What is the appropriate number of replicates (n)?

The necessary number of sample replicates (n) varies depending on the experimental system. In principle, when the experimental error is expected to be relatively large, use a larger number of samples:

When profiling gene expression by RT-qPCR, it is useful to prepare multiple biological replicates and perform multiple RNA extractions in order to ascertain the degree of biological variability.
With respect to qPCR, greater variability is expected when using a low level of template because the number of cycles required for detection will be high. In such cases, use a larger number of replicates.

What is the sensitivity of qPCR?

The sensitivity of qPCR varies depending on experimental conditions such as the reagents and primers used. Appropriately designed systems have demonstrated the ability to detect as few as ~10 copies of template.

I understand that there are two ways to determine the Ct value. What are they?

The Ct value can be determined by two different methods:

The crossing point method defines the Ct value as the crossing point between the amplification curve and the threshold line.
The second derivative maximum method defines the Ct value as the point of the maximum of the second derivative of the amplification curve (second differential curve). The latter method allows highly precise analyses, since the Ct value is fixed by setting a threshold and is not subject to the effect of instrument-specific detection variability.

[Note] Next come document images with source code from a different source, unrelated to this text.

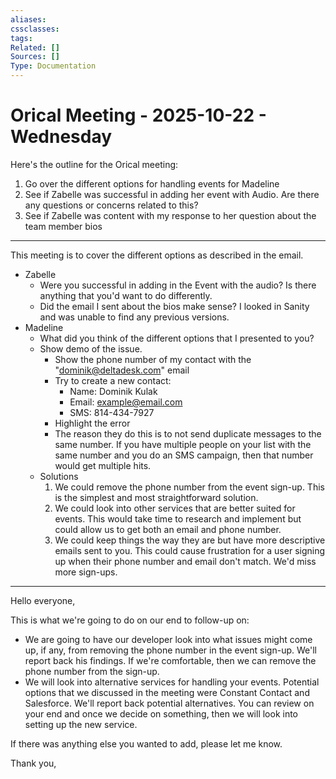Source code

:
 ```yaml
---
aliases:
cssclasses:
tags:
Related: []
Sources: []
Type: Documentation
---
```

# Orical Meeting - 2025-10-22 - Wednesday

Here's the outline for the Orical meeting:

1. Go over the different options for handling events for Madeline
2. See if Zabelle was successful in adding her event with Audio. Are there any questions or concerns related to this?
3. See if Zabelle was content with my response to her question about the team member bios

---

This meeting is to cover the different options as described in the email.

- Zabelle
    - Were you successful in adding in the Event with the audio? Is there anything that you'd want to do differently.
    - Did the email I sent about the bios make sense? I looked in Sanity and was unable to find any previous versions.
- Madeline
    - What did you think of the different options that I presented to you?
    - Show demo of the issue.
        - Show the phone number of my contact with the "dominik@deltadesk.com" email
        - Try to create a new contact:
            - Name: Dominik Kulak
            - Email: example@email.com
            - SMS: 814-434-7927
        - Highlight the error
        - The reason they do this is to not send duplicate messages to the same number. If you have multiple people on your list with the same number and you do an SMS campaign, then that number would get multiple hits.
    - Solutions
        1. We could remove the phone number from the event sign-up. This is the simplest and most straightforward solution.
        2. We could look into other services that are better suited for events. This would take time to research and implement but could allow us to get both an email and phone number.
        3. We could keep things the way they are but have more descriptive emails sent to you. This could cause frustration for a user signing up when their phone number and email don't match. We'd miss more sign-ups.

---

Hello everyone,

This is what we're going to do on our end to follow-up on:

- We are going to have our developer look into what issues might come up, if any, from removing the phone number in the event sign-up. We'll report back his findings. If we're comfortable, then we can remove the phone number from the sign-up.
- We will look into alternative services for handling your events. Potential options that we discussed in the meeting were Constant Contact and Salesforce. We'll report back potential alternatives. You can review on your end and once we decide on something, then we will look into setting up the new service.

If there was anything else you wanted to add, please let me know.

Thank you,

Please note that some instrument systems do not allow one to choose between the crossing point method and the second derivative maximum method.

What are the differences between absolute and relative quantification?

Absolute quantification determines the absolute number (i.e., number of copies) of a target using a standard sample that has a known number of copies.
Relative quantification allows a relative comparison between samples. Typically, using relative quantification, a target gene to be quantified and a reference gene (e.g., a housekeeping gene) are simultaneously assayed for the purpose of correction (normalization). Relative quantification provides the difference in expression level in the unknown sample compared with the control sample.